> Your assignment: In the material below, the lines from the one containing "Gece boş durulmamış, salınmışsa" through the one containing "Kan içinde yüreğin zaten" are to be given again exactly, ends included, and no others.

> Supplied material:
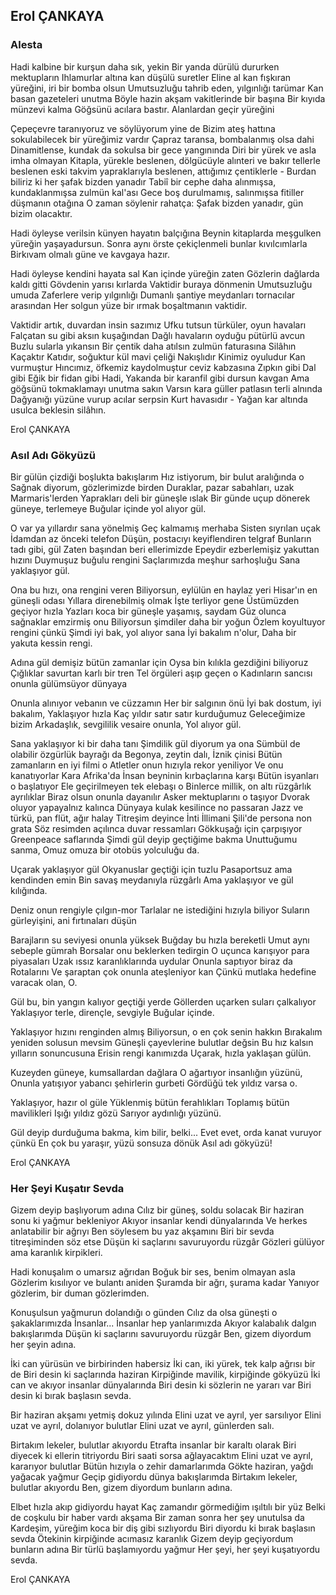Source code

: ## Erol ÇANKAYA

### Alesta

Hadi kalbine bir kurşun daha sık, yekin
Bir yanda dürülü dururken mektupların
Ihlamurlar altına kan düşülü suretler
Eline al kan fışkıran yüreğini, iri bir bomba olsun
Umutsuzluğu tahrib eden, yılgınlığı tarümar
Kan basan gazeteleri unutma
Böyle hazin akşam vakitlerinde bir başına
Bir kıyıda münzevi kalma
Göğsünü acılara bastır. Alanlardan geçir yüreğini

Çepeçevre taranıyoruz ve söylüyorum yine de
Bizim ateş hattına sokulabilecek bir yüreğimiz vardır
Çapraz taransa, bombalanmış olsa dahi
Dinamitlense, kundak da sokulsa bir gece yangınında
Diri bir yürek ve asla imha olmayan
Kitapla, yürekle beslenen, dölgücüyle
alınteri ve bakır tellerle beslenen
eski takvim yapraklarıyla beslenen, attığımız çentiklerle -
Burdan biliriz ki her şafak bizden yanadır
Tabiî bir cephe daha alınmışsa, kundaklanmışsa zulmün kal'ası
Gece boş durulmamış, salınmışsa fitiller düşmanın otağına
O zaman söylenir rahatça:
Şafak bizden yanadır, gün bizim olacaktır.

Hadi öyleyse verilsin künyen hayatın balçığına
Beynin kitaplarda meşgulken yüreğin yaşayadursun.
Sonra aynı örste çekiçlenmeli bunlar kıvılcımlarla
Birkıvam olmalı güne ve kavgaya hazır.

Hadi öyleyse kendini hayata sal
Kan içinde yüreğin zaten
Gözlerin dağlarda kaldı gitti
Gövdenin yarısı kırlarda
Vaktidir buraya dönmenin
Umutsuzluğu umuda
Zaferlere verip yılgınlığı
Dumanlı şantiye meydanları tornacılar arasından
Her solgun yüze bir ırmak boşaltmanın vaktidir.

Vaktidir artık, duvardan insin sazımız
Ufku tutsun türküler, oyun havaları
Falçatan su gibi aksın kuşağından
Dağlı havaların oyduğu pütürlü avcun
Buzlu sularla yıkansın
Bir çentik daha atılsın zulmün faturasına
Silâhın
Kaçaktır
Katıdır, soğuktur kül mavi çeliği
Nakışlıdır
Kinimiz oyuludur
Kan vurmuştur
Hıncımız, öfkemiz kaydolmuştur ceviz kabzasına
Zıpkın gibi
Dal gibi
Eğik bir fidan gibi
Hadi,
Yakanda bir karanfil gibi dursun kavgan
Ama göğsünü tokmaklamayı unutma sakın
Varsın kara güller patlasın terli alnında
Dağyanığı yüzüne vurup acılar serpsin
Kurt havasıdır -
Yağan kar altında usulca beklesin silâhın.

Erol ÇANKAYA

### Asıl Adı Gökyüzü

Bir gülün çizdiği boşlukta bakışlarım
Hız istiyorum, bir bulut aralığında o
Sağnak diyorum, gözlerimizde birden
Duraklar, pazar sabahları, uzak Marmaris'lerden
Yaprakları deli bir güneşle ıslak
Bir günde uçup dönerek güneye, terlemeye
Buğular içinde yol alıyor gül.

O var ya yıllardır sana yönelmiş
Geç kalmamış merhaba
Sisten sıyrılan uçak
İdamdan az önceki telefon
Düşün, postacıyı keyiflendiren telgraf
Bunların tadı gibi, gül
Zaten başından beri ellerimizde
Epeydir ezberlemişiz yakuttan hızını
Duymuşuz buğulu rengini
Saçlarımızda meşhur sarhoşluğu
Sana yaklaşıyor gül.

Ona bu hızı, ona rengini veren
Biliyorsun, eylülün en haylaz yeri
Hisar'ın en güneşli odası
Yıllara direnebilmiş olmak
İşte terliyor gene
Üstümüzden geçiyor hızla
Yazları koca bir güneşle yaşamış, saydam
Güz olunca sağnaklar emzirmiş onu
Biliyorsun şimdiler daha bir yoğun
Özlem koyultuyor rengini çünkü
Şimdi iyi bak, yol alıyor sana
İyi bakalım n'olur,
Daha bir yakuta kessin rengi.

Adına gül demişiz bütün zamanlar için
Oysa bin kılıkla gezdiğini biliyoruz
Çığlıklar savurtan karlı bir tren
Tel örgüleri aşıp geçen o
Kadınların sancısı onunla gülümsüyor dünyaya

Onunla alınıyor vebanın ve cüzzamın
Her bir salgının önü
İyi bak dostum, iyi bakalım,
Yaklaşıyor hızla
Kaç yıldır satır satır kurduğumuz
Geleceğimize bizim
Arkadaşlık, sevgililik vesaire onunla,
Yol alıyor gül.

Sana yaklaşıyor ki bir daha tanı
Şimdilik gül diyorum ya ona
Sümbül de olabilir özgürlük bayrağı da
Begonya, zeytin dalı, İznik çinisi
Bütün zamanların en iyi filmi o
Atletler onun hızıyla rekor yeniliyor
Ve onu kanatıyorlar Kara Afrika'da
İnsan beyninin kırbaçlarına karşı
Bütün isyanları o başlatıyor
Ele geçirilmeyen tek elebaşı o
Binlerce millik, on altı rüzgârlık ayrılıklar
Biraz olsun onunla dayanılır
Asker mektuplarını o taşıyor
Dvorak oluyor yapayalnız kalınca
Dünyaya kulak kesilince no passaran
Jazz ve türkü, pan flüt, ağır halay
Titreşim deyince İnti İllimani
Şili'de persona non grata
Söz resimden açılınca duvar ressamları
Gökkuşağı için çarpışıyor Greenpeace saflarında
Şimdi gül deyip geçtiğime bakma
Unuttuğumu sanma,
Omuz omuza bir otobüs yolculuğu da.

Uçarak yaklaşıyor gül
Okyanuslar geçtiği için tuzlu
Pasaportsuz ama kendinden emin
Bin savaş meydanıyla rüzgârlı
Ama yaklaşıyor ve gül kılığında.

Deniz onun rengiyle çılgın-mor 
Tarlalar ne istediğini hızıyla biliyor
Suların gürleyişini, ani fırtınaları düşün

Barajların su seviyesi onunla yüksek
Buğday bu hızla bereketli
Umut aynı sebeple gümrah
Borsalar onu beklerken tedirgin
O uçunca karışıyor para piyasaları
Uzak ıssız karanlıklarında uydular
Onunla saptıyor biraz da
Rotalarını
Ve şaraptan çok onunla ateşleniyor kan
Çünkü mutlaka hedefine varacak olan,
O.

Gül bu, bin yangın kalıyor geçtiği yerde
Göllerden uçarken suları çalkalıyor
Yaklaşıyor terle, dirençle, sevgiyle
Buğular içinde.

Yaklaşıyor hızını renginden almış
Biliyorsun, o en çok senin hakkın
Bırakalım yeniden solusun mevsim
Güneşli çayevlerine bulutlar değsin
Bu hız kalsın yılların sonuncusuna
Erisin rengi kanımızda
Uçarak, hızla yaklaşan gülün.

Kuzeyden güneye, kumsallardan dağlara
O ağartıyor insanlığın yüzünü,
Onunla yatışıyor yabancı şehirlerin gurbeti
Gördüğü tek yıldız varsa o.

Yaklaşıyor, hazır ol güle
Yüklenmiş bütün ferahlıkları
Toplamış bütün mavilikleri
Işığı yıldız gözü
Sarıyor aydınlığı yüzünü.

Gül deyip durduğuma bakma, kim bilir, belki...
Evet evet, orda kanat vuruyor çünkü
En çok bu yaraşır, yüzü sonsuza dönük
Asıl adı gökyüzü!

Erol ÇANKAYA

### Her Şeyi Kuşatır Sevda

Gizem deyip başlıyorum adına
Cılız bir güneş, soldu solacak
Bir haziran sonu ki yağmur bekleniyor
Akıyor insanlar kendi dünyalarında
Ve herkes anlatabilir bir ağrıyı
Ben söylesem bu yaz akşamını
Biri bir sevda titreşiminden söz etse
Düşün ki saçlarını savuruyordu rüzgâr
Gözleri gülüyor ama karanlık kirpikleri.

Hadi konuşalım o umarsız ağrıdan
Boğuk bir ses, benim olmayan asla
Gözlerim kısılıyor ve bulantı aniden
Şuramda bir ağrı, şurama kadar
Yanıyor gözlerim, bir duman gözlerimden.

Konuşulsun yağmurun dolandığı o günden
Cılız da olsa güneşti o şakaklarımızda
İnsanlar... İnsanlar hep yanlarımızda
Akıyor kalabalık dalgın bakışlarımda
Düşün ki saçlarını savuruyordu rüzgâr
Ben, gizem diyordum her şeyin adına.

İki can yürüsün ve birbirinden habersiz
İki can, iki yürek, tek kalp ağrısı bir de
Biri desin ki saçlarında haziran
Kirpiğinde mavilik, kirpiğinde gökyüzü
İki can ve akıyor insanlar dünyalarında
Biri desin ki sözlerin ne yararı var
Biri desin ki bırak başlasın sevda.

Bir haziran akşamı yetmiş dokuz yılında
Elini uzat ve ayrıl, yer sarsılıyor
Elini uzat ve ayrıl, dolanıyor bulutlar
Elini uzat ve ayrıl, günlerden salı.

Birtakım lekeler, bulutlar akıyordu
Etrafta insanlar bir karaltı olarak
Biri diyecek ki ellerin titriyordu
Biri saati sorsa ağlayacaktım
Elini uzat ve ayrıl, kararıyor bulutlar
Bütün hızıyla o zehir damarlarımda
Gökte haziran, yağdı yağacak yağmur
Geçip gidiyordu dünya bakışlarımda
Birtakım lekeler, bulutlar akıyordu
Ben, gizem diyordum bunların adına.

Elbet hızla akıp gidiyordu hayat
Kaç zamandır görmediğim ışıltılı bir yüz
Belki de coşkulu bir haber vardı akşama
Bir zaman sonra her şey unutulsa da
Kardeşim, yüreğim koca bir diş gibi sızlıyordu
Biri diyordu ki bırak başlasın sevda
Ötekinin kirpiğinde acımasız karanlık
Gizem deyip geçiyordum bunların adına
Bir türlü başlamıyordu yağmur
Her şeyi, her şeyi kuşatıyordu sevda.

Erol ÇANKAYA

> Written reply:
Gece boş durulmamış, salınmışsa fitiller düşmanın otağına
O zaman söylenir rahatça:
Şafak bizden yanadır, gün bizim olacaktır.

Hadi öyleyse verilsin künyen hayatın balçığına
Beynin kitaplarda meşgulken yüreğin yaşayadursun.
Sonra aynı örste çekiçlenmeli bunlar kıvılcımlarla
Birkıvam olmalı güne ve kavgaya hazır.

Hadi öyleyse kendini hayata sal
Kan içinde yüreğin zaten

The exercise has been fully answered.